→ **Information given**
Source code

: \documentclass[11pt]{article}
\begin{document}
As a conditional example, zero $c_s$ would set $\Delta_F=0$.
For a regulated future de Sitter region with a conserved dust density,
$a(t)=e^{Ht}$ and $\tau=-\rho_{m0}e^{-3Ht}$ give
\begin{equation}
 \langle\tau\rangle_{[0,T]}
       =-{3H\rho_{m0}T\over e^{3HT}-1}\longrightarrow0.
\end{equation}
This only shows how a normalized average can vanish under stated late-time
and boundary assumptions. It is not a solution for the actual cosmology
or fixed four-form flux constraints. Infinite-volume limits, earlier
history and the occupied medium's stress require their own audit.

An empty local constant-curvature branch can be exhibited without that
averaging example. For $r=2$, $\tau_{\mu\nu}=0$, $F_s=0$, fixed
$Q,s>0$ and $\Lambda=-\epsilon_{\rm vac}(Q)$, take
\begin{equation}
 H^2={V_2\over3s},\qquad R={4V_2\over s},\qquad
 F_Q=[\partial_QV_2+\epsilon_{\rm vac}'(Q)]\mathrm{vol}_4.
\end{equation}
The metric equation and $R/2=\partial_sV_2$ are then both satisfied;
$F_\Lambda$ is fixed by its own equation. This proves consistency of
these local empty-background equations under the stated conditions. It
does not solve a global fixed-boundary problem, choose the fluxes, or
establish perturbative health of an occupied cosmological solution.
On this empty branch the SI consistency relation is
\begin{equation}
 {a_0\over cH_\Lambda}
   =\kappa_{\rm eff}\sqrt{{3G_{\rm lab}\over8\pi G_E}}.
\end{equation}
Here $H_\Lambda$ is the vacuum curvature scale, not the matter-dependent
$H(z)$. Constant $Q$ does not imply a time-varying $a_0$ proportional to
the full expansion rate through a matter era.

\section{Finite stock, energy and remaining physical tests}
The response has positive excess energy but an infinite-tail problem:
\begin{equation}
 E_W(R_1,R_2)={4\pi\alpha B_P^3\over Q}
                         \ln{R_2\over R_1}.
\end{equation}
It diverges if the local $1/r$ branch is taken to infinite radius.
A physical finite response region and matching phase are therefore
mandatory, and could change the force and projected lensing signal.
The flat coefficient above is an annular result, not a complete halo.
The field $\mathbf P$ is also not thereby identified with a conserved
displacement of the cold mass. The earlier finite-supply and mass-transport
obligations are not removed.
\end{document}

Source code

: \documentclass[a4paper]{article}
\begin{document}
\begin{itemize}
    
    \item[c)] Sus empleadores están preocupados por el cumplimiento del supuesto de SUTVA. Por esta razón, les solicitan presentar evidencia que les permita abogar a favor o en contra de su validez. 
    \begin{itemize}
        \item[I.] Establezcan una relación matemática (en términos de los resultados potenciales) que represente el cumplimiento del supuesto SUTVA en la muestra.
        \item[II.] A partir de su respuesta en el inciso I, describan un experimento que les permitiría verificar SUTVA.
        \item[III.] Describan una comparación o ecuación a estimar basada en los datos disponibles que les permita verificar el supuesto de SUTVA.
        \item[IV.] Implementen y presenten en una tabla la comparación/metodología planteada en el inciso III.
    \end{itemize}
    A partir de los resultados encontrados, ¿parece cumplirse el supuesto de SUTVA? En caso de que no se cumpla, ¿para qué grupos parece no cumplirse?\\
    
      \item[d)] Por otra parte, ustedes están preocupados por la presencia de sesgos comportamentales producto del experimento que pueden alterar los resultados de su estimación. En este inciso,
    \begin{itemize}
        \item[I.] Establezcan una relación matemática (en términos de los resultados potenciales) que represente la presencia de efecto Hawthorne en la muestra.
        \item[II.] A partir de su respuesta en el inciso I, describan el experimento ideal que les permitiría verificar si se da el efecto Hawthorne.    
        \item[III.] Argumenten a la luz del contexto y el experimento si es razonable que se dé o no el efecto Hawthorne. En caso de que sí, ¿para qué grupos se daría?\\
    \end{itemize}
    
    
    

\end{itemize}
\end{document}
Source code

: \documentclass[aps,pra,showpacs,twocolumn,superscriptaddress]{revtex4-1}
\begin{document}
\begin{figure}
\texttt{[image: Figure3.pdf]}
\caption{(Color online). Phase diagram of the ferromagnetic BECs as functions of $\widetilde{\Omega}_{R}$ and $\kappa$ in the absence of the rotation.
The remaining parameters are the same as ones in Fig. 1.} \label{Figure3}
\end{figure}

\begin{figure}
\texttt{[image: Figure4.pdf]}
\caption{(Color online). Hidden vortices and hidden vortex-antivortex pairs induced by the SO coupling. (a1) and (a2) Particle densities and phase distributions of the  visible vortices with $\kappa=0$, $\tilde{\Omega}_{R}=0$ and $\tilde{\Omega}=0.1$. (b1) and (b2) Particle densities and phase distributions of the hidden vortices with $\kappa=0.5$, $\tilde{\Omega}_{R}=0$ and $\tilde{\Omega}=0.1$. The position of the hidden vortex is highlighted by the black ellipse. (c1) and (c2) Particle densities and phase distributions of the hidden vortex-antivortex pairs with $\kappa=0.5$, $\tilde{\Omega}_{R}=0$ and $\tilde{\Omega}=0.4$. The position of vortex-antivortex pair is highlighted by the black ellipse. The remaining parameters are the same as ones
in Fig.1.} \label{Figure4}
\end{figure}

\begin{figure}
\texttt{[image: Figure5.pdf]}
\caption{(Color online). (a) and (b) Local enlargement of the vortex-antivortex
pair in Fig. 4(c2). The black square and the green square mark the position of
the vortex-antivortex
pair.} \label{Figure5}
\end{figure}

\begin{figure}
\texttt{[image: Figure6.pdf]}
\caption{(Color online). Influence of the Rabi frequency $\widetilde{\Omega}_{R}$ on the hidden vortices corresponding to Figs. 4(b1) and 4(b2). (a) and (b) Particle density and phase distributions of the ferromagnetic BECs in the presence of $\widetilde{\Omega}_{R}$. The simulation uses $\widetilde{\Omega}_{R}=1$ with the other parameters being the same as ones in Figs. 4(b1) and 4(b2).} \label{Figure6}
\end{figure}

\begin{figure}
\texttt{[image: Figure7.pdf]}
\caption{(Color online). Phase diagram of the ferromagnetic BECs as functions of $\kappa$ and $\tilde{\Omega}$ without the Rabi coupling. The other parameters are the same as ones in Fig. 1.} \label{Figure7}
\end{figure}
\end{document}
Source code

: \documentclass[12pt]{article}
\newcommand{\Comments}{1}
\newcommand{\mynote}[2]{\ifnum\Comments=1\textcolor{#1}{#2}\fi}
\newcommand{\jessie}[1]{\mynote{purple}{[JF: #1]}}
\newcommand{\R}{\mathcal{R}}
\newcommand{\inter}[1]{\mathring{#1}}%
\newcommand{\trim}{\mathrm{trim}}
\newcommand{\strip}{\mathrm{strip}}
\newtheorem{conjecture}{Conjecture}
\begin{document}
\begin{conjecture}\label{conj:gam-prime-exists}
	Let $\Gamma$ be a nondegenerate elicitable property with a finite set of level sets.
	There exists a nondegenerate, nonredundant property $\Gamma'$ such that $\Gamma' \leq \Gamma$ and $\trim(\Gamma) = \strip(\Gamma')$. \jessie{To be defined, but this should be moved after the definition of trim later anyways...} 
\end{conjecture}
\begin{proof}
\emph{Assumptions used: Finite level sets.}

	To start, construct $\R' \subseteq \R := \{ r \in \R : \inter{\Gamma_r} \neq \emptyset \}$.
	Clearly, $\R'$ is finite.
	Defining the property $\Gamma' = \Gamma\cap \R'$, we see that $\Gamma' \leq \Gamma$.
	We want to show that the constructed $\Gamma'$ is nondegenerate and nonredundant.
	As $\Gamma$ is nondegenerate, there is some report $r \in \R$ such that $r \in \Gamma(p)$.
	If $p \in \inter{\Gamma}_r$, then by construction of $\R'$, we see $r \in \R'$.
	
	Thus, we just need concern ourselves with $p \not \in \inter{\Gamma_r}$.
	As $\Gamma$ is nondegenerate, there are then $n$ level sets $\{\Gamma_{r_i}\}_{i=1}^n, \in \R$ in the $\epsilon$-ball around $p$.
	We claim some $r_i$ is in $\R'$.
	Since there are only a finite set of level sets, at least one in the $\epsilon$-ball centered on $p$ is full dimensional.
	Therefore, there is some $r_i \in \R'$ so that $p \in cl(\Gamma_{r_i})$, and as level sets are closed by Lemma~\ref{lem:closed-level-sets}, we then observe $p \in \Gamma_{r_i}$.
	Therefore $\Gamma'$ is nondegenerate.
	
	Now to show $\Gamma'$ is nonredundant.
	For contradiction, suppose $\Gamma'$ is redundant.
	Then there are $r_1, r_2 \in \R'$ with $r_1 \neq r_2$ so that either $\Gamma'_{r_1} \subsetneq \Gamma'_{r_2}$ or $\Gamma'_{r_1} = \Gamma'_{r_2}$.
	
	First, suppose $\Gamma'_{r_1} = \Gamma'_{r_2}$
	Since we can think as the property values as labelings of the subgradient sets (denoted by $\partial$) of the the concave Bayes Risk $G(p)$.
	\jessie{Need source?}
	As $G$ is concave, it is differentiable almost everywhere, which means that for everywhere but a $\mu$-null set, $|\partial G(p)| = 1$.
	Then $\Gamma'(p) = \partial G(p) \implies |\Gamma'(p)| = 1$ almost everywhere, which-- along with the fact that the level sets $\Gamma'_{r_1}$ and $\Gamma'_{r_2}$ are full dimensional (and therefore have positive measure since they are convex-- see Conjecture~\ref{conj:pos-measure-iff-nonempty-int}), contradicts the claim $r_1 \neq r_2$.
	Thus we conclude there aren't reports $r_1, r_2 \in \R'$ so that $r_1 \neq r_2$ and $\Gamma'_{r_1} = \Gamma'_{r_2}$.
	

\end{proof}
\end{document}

→ **Assignment**
Each line of the material with the word "fixed" in it should be listed.

→ **Task output**
or fixed four-form flux constraints. Infinite-volume limits, earlier
averaging example. For $r=2$, $\tau_{\mu\nu}=0$, $F_s=0$, fixed
$F_\Lambda$ is fixed by its own equation. This proves consistency of
does not solve a global fixed-boundary problem, choose the fluxes, or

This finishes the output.